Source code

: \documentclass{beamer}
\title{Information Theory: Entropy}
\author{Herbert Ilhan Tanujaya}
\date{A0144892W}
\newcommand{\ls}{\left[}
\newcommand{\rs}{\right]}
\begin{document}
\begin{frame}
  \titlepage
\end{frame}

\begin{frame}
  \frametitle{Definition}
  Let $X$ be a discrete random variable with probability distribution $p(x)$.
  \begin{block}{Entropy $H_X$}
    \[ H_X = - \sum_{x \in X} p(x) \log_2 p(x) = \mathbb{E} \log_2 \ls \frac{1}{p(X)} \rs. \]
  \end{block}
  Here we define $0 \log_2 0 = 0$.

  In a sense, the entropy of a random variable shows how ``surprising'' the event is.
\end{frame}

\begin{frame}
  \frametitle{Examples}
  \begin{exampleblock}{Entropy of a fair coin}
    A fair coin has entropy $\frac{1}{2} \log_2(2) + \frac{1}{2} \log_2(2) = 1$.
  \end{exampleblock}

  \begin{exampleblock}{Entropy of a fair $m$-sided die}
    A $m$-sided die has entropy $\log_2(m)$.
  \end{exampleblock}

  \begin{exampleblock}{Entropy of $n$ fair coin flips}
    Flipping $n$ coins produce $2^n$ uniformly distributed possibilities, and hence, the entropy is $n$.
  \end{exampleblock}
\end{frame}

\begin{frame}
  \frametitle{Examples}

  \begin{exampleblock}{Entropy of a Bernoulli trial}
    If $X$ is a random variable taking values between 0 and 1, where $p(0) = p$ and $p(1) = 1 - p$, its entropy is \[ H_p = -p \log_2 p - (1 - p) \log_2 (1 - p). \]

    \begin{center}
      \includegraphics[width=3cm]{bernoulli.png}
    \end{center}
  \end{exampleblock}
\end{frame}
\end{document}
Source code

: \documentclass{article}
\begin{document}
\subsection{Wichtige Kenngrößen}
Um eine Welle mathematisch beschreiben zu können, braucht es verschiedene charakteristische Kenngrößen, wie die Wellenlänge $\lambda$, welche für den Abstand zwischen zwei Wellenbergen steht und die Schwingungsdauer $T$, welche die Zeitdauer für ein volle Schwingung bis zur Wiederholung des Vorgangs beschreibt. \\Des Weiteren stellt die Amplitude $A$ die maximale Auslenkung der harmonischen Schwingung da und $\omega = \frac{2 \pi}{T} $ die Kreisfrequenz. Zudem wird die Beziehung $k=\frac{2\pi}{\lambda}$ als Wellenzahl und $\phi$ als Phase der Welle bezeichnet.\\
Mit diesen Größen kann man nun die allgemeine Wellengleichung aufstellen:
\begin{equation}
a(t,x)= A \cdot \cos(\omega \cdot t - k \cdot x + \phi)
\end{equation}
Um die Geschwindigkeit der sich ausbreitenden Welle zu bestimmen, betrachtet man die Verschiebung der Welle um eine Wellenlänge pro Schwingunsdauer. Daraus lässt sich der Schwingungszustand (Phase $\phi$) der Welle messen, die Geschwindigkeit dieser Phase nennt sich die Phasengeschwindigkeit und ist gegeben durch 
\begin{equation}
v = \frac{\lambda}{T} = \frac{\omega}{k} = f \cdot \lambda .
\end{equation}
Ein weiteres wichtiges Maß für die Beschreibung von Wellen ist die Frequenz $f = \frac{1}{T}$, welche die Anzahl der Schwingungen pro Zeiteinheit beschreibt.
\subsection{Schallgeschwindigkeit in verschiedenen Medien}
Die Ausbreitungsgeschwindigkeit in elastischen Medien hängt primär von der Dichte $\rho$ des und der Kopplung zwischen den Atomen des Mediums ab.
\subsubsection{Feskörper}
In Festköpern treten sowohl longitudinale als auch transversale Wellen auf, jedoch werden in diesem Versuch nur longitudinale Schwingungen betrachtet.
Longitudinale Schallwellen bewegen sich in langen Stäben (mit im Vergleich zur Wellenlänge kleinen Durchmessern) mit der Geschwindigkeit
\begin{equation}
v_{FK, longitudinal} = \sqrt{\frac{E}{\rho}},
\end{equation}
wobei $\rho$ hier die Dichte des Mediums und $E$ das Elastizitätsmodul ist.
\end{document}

☆ ☆ ☆ ☆

## PROBLEM TO WORK ON
Scan the data, and report each line that uses the word "Medien".

## RESULT
\subsection{Schallgeschwindigkeit in verschiedenen Medien}
Die Ausbreitungsgeschwindigkeit in elastischen Medien hängt primär von der Dichte $\rho$ des und der Kopplung zwischen den Atomen des Mediums ab.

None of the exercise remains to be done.